По сторонам Мея увидела других рыбаков и оставленные колыбели со свернутыми парусами, но сети их были едва ли наполовину полными.

– Эге-ей! – прокричал кто-то издалека и размашисто рубанул рукой воздух. Хева-отец ответил тем же.

– Далай нынче совсем не милостива! – гласные висли в воздухе как длинные водоросли в морской струе, будто незнакомый рыбак пел.

– Отчего?

– Да чегось-то приключилось там. Рыба попряталась.

Рыбак-мудрец хмыкнул и тихо пробубнил, чтобы слышали только сын и Мея.

– Конечно, попряталась, ежели орать как баба на сносях. Так и белорыба перепугается.

Белорыба! Мее был знаком этот дивный зверь. Только почему, она объяснить себе не могла, а Хеву-отца тревожить расспросами не решилась. Тот, уже громко, крикнул в ответ:

– Глядишь, завтра лучше будет. Тун ночью в зените!

Позже, когда Ша одарила драгоценной медью Далай-море, они добрели до жилища – домика с соломенной крышей и белыми стенами, огороженного хлипкой вязанкой. Из земли в беспорядке торчали какие-то грязные клубни, стебельки их жевал рогатый равнодушный зверь со зрачками-черточками. Был и другой, пушистый и пестрый, но он, почуяв Мею, завыл и убежал.

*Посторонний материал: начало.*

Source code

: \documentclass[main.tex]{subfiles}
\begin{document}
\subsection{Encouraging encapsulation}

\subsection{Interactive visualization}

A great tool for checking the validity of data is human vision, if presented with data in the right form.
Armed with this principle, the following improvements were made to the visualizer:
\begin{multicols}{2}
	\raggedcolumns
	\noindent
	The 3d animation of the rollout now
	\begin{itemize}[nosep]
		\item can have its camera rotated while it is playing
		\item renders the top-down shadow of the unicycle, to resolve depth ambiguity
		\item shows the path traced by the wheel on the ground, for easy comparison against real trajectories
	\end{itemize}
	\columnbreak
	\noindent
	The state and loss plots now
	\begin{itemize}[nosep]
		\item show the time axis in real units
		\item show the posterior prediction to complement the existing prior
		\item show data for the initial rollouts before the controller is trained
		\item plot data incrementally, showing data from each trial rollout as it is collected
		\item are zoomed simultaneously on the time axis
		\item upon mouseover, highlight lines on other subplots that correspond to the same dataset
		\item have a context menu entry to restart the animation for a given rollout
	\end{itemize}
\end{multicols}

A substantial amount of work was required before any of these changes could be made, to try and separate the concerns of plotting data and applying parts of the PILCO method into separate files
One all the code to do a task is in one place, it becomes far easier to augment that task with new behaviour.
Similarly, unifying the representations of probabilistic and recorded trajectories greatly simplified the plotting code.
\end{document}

Внутри их ждала высокая смуглая женщина, крепкого вида, перетянутая ярким суровым поясом. О, должно быть, хозяйку звали Буря, подумала Мея. В ее руках орала от боли посуда, стонали половицы, а стены метались в судорогах от одного голоса.

– Вместо голозадой девки, могли бы и поболее рыбятины наловить! Дурни, как есть дурни! – и хватила странного вида дубиной по пыльному столу. Хева-отец весь сжался от ее слов и начал мямлить. Сын согнулся и спрятался от взгляда матери за спину старшего. Хотела бы также поступить и Мея, но Хева-отец был не настолько плечист, чтоб вместить за собой двоих.

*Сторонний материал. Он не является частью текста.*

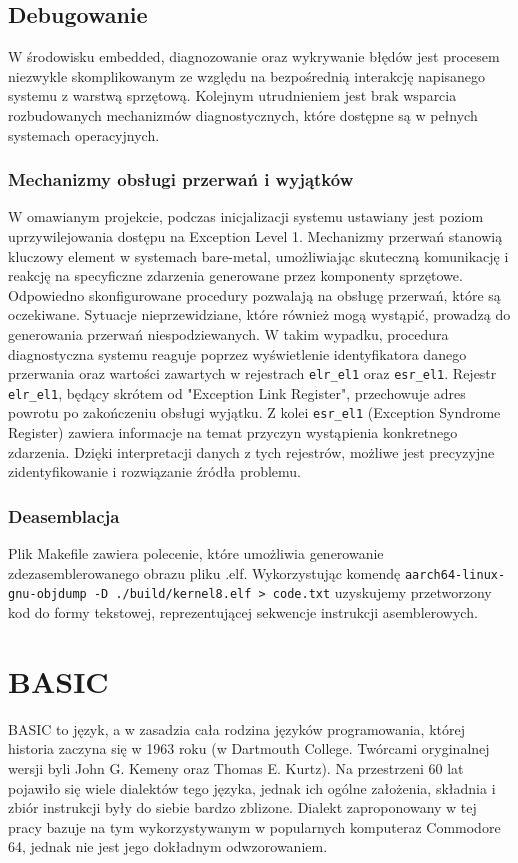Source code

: \documentclass[shortabstract]{iithesis}
\begin{document}
\section{Debugowanie}
W środowisku embedded, diagnozowanie oraz wykrywanie błędów jest procesem niezwykle skomplikowanym ze względu na bezpośrednią interakcję napisanego systemu z warstwą sprzętową. Kolejnym utrudnieniem jest brak wsparcia rozbudowanych mechanizmów diagnostycznych, które dostępne są w pełnych systemach operacyjnych. 
\subsection{Mechanizmy obsługi przerwań i wyjątków}
W omawianym projekcie, podczas inicjalizacji systemu ustawiany jest poziom uprzywilejowania dostępu na Exception Level 1. Mechanizmy przerwań stanowią kluczowy element w systemach bare-metal, umożliwiając skuteczną komunikację i reakcję na specyficzne zdarzenia generowane przez komponenty sprzętowe. Odpowiedno skonfigurowane procedury pozwalają na obsługę przerwań, które są oczekiwane. 
Sytuacje nieprzewidziane, które również mogą wystąpić, prowadzą do generowania przerwań niespodziewanych. W takim wypadku, procedura diagnostyczna systemu reaguje poprzez wyświetlenie identyfikatora danego przerwania oraz wartości zawartych w rejestrach \texttt{elr\_el1} oraz \texttt{esr\_el1}. Rejestr \texttt{elr\_el1}, będący skrótem od "Exception Link Register", przechowuje adres powrotu po zakończeniu obsługi wyjątku. Z kolei \texttt{esr\_el1} (Exception Syndrome Register) zawiera informacje na temat przyczyn wystąpienia konkretnego zdarzenia. Dzięki interpretacji danych z tych rejestrów, możliwe jest precyzyjne zidentyfikowanie i rozwiązanie źródła problemu.
\subsection{Deasemblacja}
Plik Makefile zawiera polecenie, które umożliwia generowanie zdezasemblerowanego obrazu pliku .elf. Wykorzystując komendę \texttt{aarch64-linux-gnu-objdump -D ./build/kernel8.elf > code.txt} uzyskujemy przetworzony kod do formy tekstowej, reprezentującej sekwencje instrukcji asemblerowych.


\chapter{BASIC}
BASIC to język, a w zasadzia cała rodzina języków programowania, której historia zaczyna się w 1963 roku (w Dartmouth College. Twórcami oryginalnej wersji byli John G. Kemeny oraz Thomas E. Kurtz). Na przestrzeni 60 lat pojawiło się wiele dialektów tego języka, jednak ich ogólne założenia, składnia i zbiór instrukcji były do siebie bardzo zblizone. Dialekt zaproponowany w tej pracy bazuje na tym wykorzystywanym w popularnych komputeraz Commodore 64, jednak nie jest jego dokładnym odwzorowaniem.
\end{document}
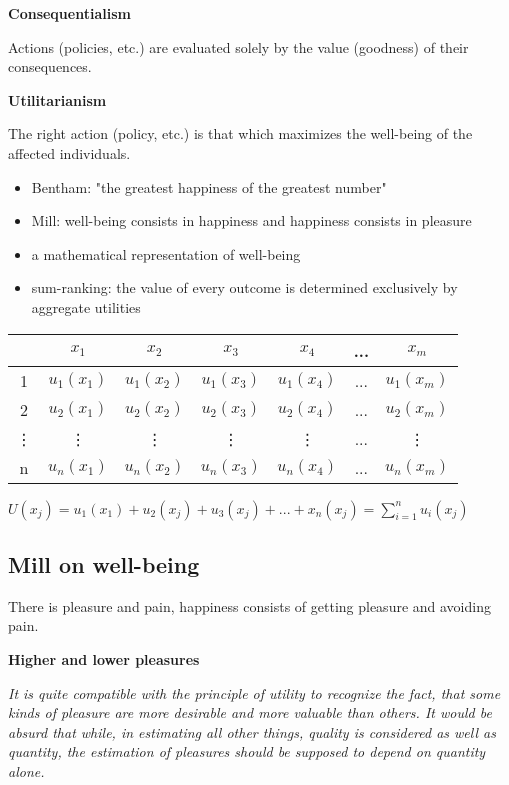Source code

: \textbf{Consequentialism}

Actions (policies, etc.) are evaluated solely by the value (goodness) of
their consequences.

\textbf{Utilitarianism}

The right action (policy, etc.) is that which maximizes the well-being of the
affected individuals.

\begin{itemize}
    \item Bentham: "the greatest happiness of the greatest number"
    \item Mill: well-being consists in happiness and happiness consists in
    pleasure
    \item a mathematical representation of well-being
    \item sum-ranking: the value of every outcome is determined exclusively
    by aggregate utilities
\end{itemize}

\begin{tabular}{c|c c c c c c}
     & $x_1$ & $x_2$ & $x_3$ & $x_4$ & ... & $x_m$ \\
     \hline
     1 & $u_1(x_1)$ & $u_1(x_2)$ & $u_1(x_3)$ & $u_1(x_4)$ & ... & $u_1(x_m)$\\
     2 & $u_2(x_1)$ & $u_2(x_2)$ & $u_2(x_3)$ & $u_2(x_4)$ & ... & $u_2(x_m)$\\
     \vdots & \vdots & \vdots & \vdots & \vdots & ... & \vdots \\
     n & $u_n(x_1)$ & $u_n(x_2)$ & $u_n(x_3)$ & $u_n(x_4)$ & ... & $u_n(x_m)$\\
\end{tabular}

$U(x_j) = u_1(x_1) + u_2(x_j) + u_3(x_j) + ... + x_n(x_j) =
\sum_{i=1}^{n} u_i(x_j)$

\subsection{Mill on well-being}

There is pleasure and pain, happiness consists of getting pleasure and
avoiding pain.

\textbf{Higher and lower pleasures}

\textit{It is quite compatible with the principle of utility to recognize the
fact, that some kinds of pleasure are more desirable and more valuable than
others. It would be absurd that while, in estimating all other things, quality
is considered as well as quantity, the estimation of pleasures should be
supposed to depend on quantity alone.}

– Так это, хозяюшка, не серчай. Она ж голяком посередь воды стоймя стояла, что ж ее кинуть? А авось навьей обернется, никому житья не станет?

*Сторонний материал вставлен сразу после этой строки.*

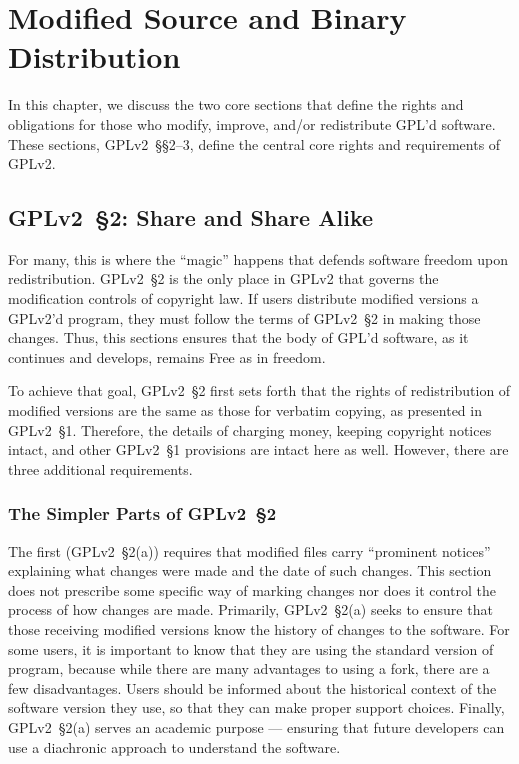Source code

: \chapter{Modified Source and Binary Distribution}
\label{source-and-binary}

In this chapter, we discuss the two core sections that define the rights
and obligations for those who modify, improve, and/or redistribute GPL'd
software. These sections, GPLv2~\S\S2--3, define the central core rights and
requirements of GPLv2\@.

\section{GPLv2~\S2: Share and Share Alike}
\label{GPLv2s2}

For many, this is where the ``magic'' happens that defends software
freedom upon redistribution.  GPLv2~\S2 is the only place in GPLv2
that governs the modification controls of copyright law.  If users
distribute modified versions a GPLv2'd program, they must follow the terms of GPLv2~\S2 in making
those changes.  Thus, this sections ensures that the body of GPL'd software, as it
continues and develops, remains Free as in freedom.

To achieve that goal, GPLv2~\S2 first sets forth that the rights of
redistribution of modified versions are the same as those for verbatim
copying, as presented in GPLv2~\S1.  Therefore, the details of charging money,
keeping copyright notices intact, and other GPLv2~\S1 provisions are intact
here as well.  However, there are three additional requirements.

\subsection{The Simpler Parts of GPLv2~\S2}

The first (GPLv2~\S2(a)) requires that modified files carry ``prominent
notices'' explaining what changes were made and the date of such
changes. This section does not prescribe some specific way of
marking changes nor does it control the process of how changes are made.
Primarily, GPLv2~\S2(a) seeks to ensure that those receiving modified
versions know the history of changes to the software.  For some users,
it is important to know that they are using the standard version of
program, because while there are many advantages to using a fork,
there are a few disadvantages.  Users should be informed about the
historical context of the software version they use, so that they can
make proper support choices.  Finally, GPLv2~\S2(a) serves an academic
purpose --- ensuring that future developers can use a diachronic
approach to understand the software.

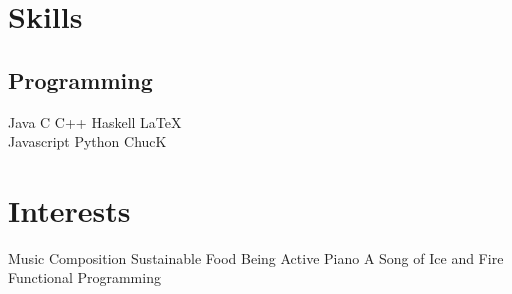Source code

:\documentclass[letterpaper]{deedy-resume} %
\begin{document}
\begin{minipage}[t]{0.33\textwidth}
\sectionspace %


\section{Skills}

\subsection{Programming}
Java \textbullet{} C \textbullet{} C++ \textbullet{} Haskell \textbullet{} \LaTeX  \\
Javascript \textbullet{} Python \textbullet{} ChucK \\




\sectionspace %

\section{Interests}
Music Composition \textbullet{} Sustainable Food \textbullet{}
Being Active \textbullet{} Piano \textbullet{}
A Song of Ice and Fire \textbullet{} Functional Programming


\end{minipage} %
\end{document}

– А на что харчи варить?! Может, и я по заре навьей обернусь, как от голода с тобой, дурнем, окочурюсь? Мне ее не нать! Еще и рухлядь на нее тратить, – тут хозяйка замахнулась, но не ударила, – Прибила бы, ух прибила!

Хева-отец глубоко вздохнул. Через мгновение, точно мысленно призвал на помощь богов, он подошел к женщине и робко приобнял ее за широкие плечи, отчего та надменно фыркнула.

– Пилонька, ты рассуди, кабы посередь моря оказалась ты? Неужто я тебя бросил? – Хева-отец тихонько водил ладонями вверх-вниз, и, кажется, незаметно зыркнул на сына, поэтому тот, как шустрая брогга, послушно метнулся по хате: смахнул ветошью пыль со стола, выгреб кривые глиняные миски и охапку деревянных палочек с утолщением на концах. Женщина понемногу смягчилась, но сурово спросила:

– Ты ответь-ка лучше, на кой она мне тут сдалась?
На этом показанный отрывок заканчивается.